The Most Dangerous Gift
Forget the Red Ryder BB gun guaranteed to "put your eye out kid". The Christmas gifts you have to watch out for are the ones that leave your eyes wide open.
On the first day of this Christmas, the Darling Spouse Person gave to me a copy of Stork Club, Ralph Blumenthal's account of the club that defined New York nightlife from the 1930s to the '60s. Better yet, in the p. 19 photograph of the club's Cub Room, the tall, lanky guy in the back of the picture looks a lot like my dad.

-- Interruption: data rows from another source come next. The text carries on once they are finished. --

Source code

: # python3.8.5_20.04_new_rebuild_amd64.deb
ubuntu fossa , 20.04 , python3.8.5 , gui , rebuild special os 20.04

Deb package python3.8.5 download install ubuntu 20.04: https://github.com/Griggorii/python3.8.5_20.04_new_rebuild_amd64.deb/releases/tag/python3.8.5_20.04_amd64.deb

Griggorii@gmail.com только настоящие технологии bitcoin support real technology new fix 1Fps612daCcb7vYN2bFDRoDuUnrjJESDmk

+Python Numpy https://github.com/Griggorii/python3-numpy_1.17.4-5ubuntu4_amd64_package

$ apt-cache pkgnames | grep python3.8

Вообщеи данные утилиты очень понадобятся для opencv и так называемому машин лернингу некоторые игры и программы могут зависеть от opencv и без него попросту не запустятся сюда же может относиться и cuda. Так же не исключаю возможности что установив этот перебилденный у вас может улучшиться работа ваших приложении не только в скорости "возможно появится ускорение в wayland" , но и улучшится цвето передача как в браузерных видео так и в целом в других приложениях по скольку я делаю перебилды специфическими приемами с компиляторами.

I grew up listening to Dad's stories of working at "the Stork" in the late 1930s and early '40s--of Hemingway's brawls, of stocking Walter Winchell's apartment with booze, of owner Sherman Billingsley's "calesthenics" with Ethel Merman in "the Gym". Dad said he started at the club switchboard with Victor Mature. Gertrude Stein loved them both so much she asked them to try out for the role of the spear carrier in her (then) new play. Dad blew it off. He wanted to make his career in the club business. But the role propelled Mature to stardom. Well, it got him cast in a lot of bad movies, at any rate.

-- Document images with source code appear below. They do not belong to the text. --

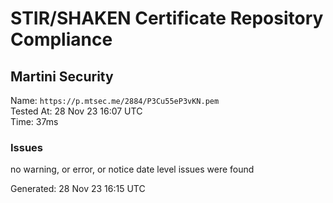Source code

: # STIR/SHAKEN Certificate Repository Compliance

## Martini Security

Name: `https://p.mtsec.me/2884/P3Cu55eP3vKN.pem`\
Tested At: 28 Nov 23 16:07 UTC\
Time: 37ms

### Issues

no warning, or error, or notice date level issues were found

Generated: 28 Nov 23 16:15 UTC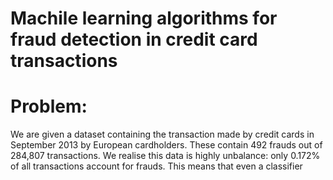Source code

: # Machile learning algorithms for fraud detection in credit card transactions

# Problem:
We are given a dataset containing the transaction made by credit cards in September 2013 by European cardholders. These contain 492 frauds out of 284,807 transactions.
We realise this data is highly unbalance: only 0.172% of all transactions account for frauds. This means that even a classifier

Over the years, the DSP heard these stories so often, he could recite them by rote. So he was delighted to find a comprehensive history of the Stork Club complete with a juicy bibliography and lots of first-person anecdotes.

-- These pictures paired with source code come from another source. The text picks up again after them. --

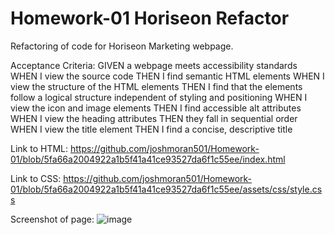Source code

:# Homework-01 Horiseon Refactor

Refactoring of code for Horiseon Marketing webpage. 

Acceptance Criteria:
GIVEN a webpage meets accessibility standards
WHEN I view the source code
THEN I find semantic HTML elements
WHEN I view the structure of the HTML elements
THEN I find that the elements follow a logical structure independent of styling and positioning
WHEN I view the icon and image elements
THEN I find accessible alt attributes
WHEN I view the heading attributes
THEN they fall in sequential order
WHEN I view the title element
THEN I find a concise, descriptive title

Link to HTML: https://github.com/joshmoran501/Homework-01/blob/5fa66a2004922a1b5f41a41ce93527da6f1c55ee/index.html

Link to CSS: https://github.com/joshmoran501/Homework-01/blob/5fa66a2004922a1b5f41a41ce93527da6f1c55ee/assets/css/style.css

Screenshot of page:
![image](https://user-images.githubusercontent.com/104108180/166090112-9ed5777f-f778-40f8-8e89-63ad106e3f77.png)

There was just one problem. The stories in the book seemed to run at a tangent to the ones we knew from my dad. Walter and Ethel and Damon Runyon were there. George Raft acted the part of the tough guy gangster my dad said he was. But Victor Mature and Gertrude Stein were nowhere to be found.
The DSP was apologetic. I was suspicious. In the early 1990s, I'd successfully pitched a book proposal based on my dad's Korean War experiences only to be forced to withdraw it. It turned out my dad borrowed some of his favorite war stories from movies and newspaper reports. To this day, I thank my writing stars I found out before the contracts were cut.
I hit the web. The weakest link in the story was Gertrude Stein. Somehow she didn't seem the type to go ga-ga for a couple of big strapping guys. Face it, Alice B. Toklas they weren't.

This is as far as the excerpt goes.